» Task:
Please return the data word for word and leave out any picture it contains.

════════

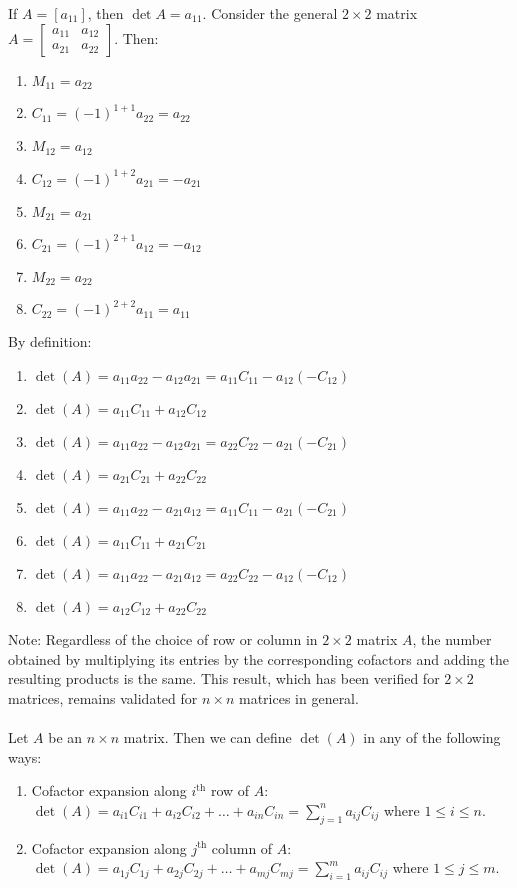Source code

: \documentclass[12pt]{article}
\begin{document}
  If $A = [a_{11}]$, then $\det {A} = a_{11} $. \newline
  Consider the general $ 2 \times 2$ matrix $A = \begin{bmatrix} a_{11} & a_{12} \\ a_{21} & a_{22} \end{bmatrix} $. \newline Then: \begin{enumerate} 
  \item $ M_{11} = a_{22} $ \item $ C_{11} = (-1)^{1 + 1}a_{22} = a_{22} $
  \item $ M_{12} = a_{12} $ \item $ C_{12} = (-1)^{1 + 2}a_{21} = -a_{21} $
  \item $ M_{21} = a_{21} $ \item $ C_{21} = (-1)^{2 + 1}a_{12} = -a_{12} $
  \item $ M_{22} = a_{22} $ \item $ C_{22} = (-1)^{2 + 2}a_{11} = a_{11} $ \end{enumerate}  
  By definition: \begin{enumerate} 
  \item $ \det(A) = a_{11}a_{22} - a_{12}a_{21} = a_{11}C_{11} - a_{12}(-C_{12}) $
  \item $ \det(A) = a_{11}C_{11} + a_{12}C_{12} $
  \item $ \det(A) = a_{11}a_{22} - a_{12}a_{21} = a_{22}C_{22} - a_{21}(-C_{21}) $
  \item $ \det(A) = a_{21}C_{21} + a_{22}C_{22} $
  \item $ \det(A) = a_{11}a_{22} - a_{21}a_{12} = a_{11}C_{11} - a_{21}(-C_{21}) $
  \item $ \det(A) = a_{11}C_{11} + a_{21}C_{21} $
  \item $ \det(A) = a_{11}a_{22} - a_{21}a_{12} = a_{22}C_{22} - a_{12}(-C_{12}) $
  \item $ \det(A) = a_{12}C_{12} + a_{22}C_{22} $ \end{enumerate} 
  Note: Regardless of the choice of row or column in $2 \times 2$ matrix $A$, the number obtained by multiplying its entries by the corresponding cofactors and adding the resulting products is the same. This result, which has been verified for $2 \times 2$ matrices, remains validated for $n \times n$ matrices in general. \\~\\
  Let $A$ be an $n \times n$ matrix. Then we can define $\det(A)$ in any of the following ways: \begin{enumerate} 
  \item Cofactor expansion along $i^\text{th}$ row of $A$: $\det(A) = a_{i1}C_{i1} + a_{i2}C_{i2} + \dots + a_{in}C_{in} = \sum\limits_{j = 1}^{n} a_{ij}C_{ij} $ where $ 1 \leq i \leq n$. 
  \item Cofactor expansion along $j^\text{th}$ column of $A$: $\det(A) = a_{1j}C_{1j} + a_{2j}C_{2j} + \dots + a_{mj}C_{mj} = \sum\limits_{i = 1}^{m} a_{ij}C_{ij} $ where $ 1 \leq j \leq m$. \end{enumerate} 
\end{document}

════════

» Response to the exercise:
Source code

: \documentclass[12pt]{article}
\begin{document}
  If $A = [a_{11}]$, then $\det {A} = a_{11} $. \newline
  Consider the general $ 2 \times 2$ matrix $A = \begin{bmatrix} a_{11} & a_{12} \\ a_{21} & a_{22} \end{bmatrix} $. \newline Then: \begin{enumerate} 
  \item $ M_{11} = a_{22} $ \item $ C_{11} = (-1)^{1 + 1}a_{22} = a_{22} $
  \item $ M_{12} = a_{12} $ \item $ C_{12} = (-1)^{1 + 2}a_{21} = -a_{21} $
  \item $ M_{21} = a_{21} $ \item $ C_{21} = (-1)^{2 + 1}a_{12} = -a_{12} $
  \item $ M_{22} = a_{22} $ \item $ C_{22} = (-1)^{2 + 2}a_{11} = a_{11} $ \end{enumerate}  
  By definition: \begin{enumerate} 
  \item $ \det(A) = a_{11}a_{22} - a_{12}a_{21} = a_{11}C_{11} - a_{12}(-C_{12}) $
  \item $ \det(A) = a_{11}C_{11} + a_{12}C_{12} $
  \item $ \det(A) = a_{11}a_{22} - a_{12}a_{21} = a_{22}C_{22} - a_{21}(-C_{21}) $
  \item $ \det(A) = a_{21}C_{21} + a_{22}C_{22} $
  \item $ \det(A) = a_{11}a_{22} - a_{21}a_{12} = a_{11}C_{11} - a_{21}(-C_{21}) $
  \item $ \det(A) = a_{11}C_{11} + a_{21}C_{21} $
  \item $ \det(A) = a_{11}a_{22} - a_{21}a_{12} = a_{22}C_{22} - a_{12}(-C_{12}) $
  \item $ \det(A) = a_{12}C_{12} + a_{22}C_{22} $ \end{enumerate} 
  Note: Regardless of the choice of row or column in $2 \times 2$ matrix $A$, the number obtained by multiplying its entries by the corresponding cofactors and adding the resulting products is the same. This result, which has been verified for $2 \times 2$ matrices, remains validated for $n \times n$ matrices in general. \\~\\
  Let $A$ be an $n \times n$ matrix. Then we can define $\det(A)$ in any of the following ways: \begin{enumerate} 
  \item Cofactor expansion along $i^\text{th}$ row of $A$: $\det(A) = a_{i1}C_{i1} + a_{i2}C_{i2} + \dots + a_{in}C_{in} = \sum\limits_{j = 1}^{n} a_{ij}C_{ij} $ where $ 1 \leq i \leq n$. 
  \item Cofactor expansion along $j^\text{th}$ column of $A$: $\det(A) = a_{1j}C_{1j} + a_{2j}C_{2j} + \dots + a_{mj}C_{mj} = \sum\limits_{i = 1}^{m} a_{ij}C_{ij} $ where $ 1 \leq j \leq m$. \end{enumerate} 
\end{document}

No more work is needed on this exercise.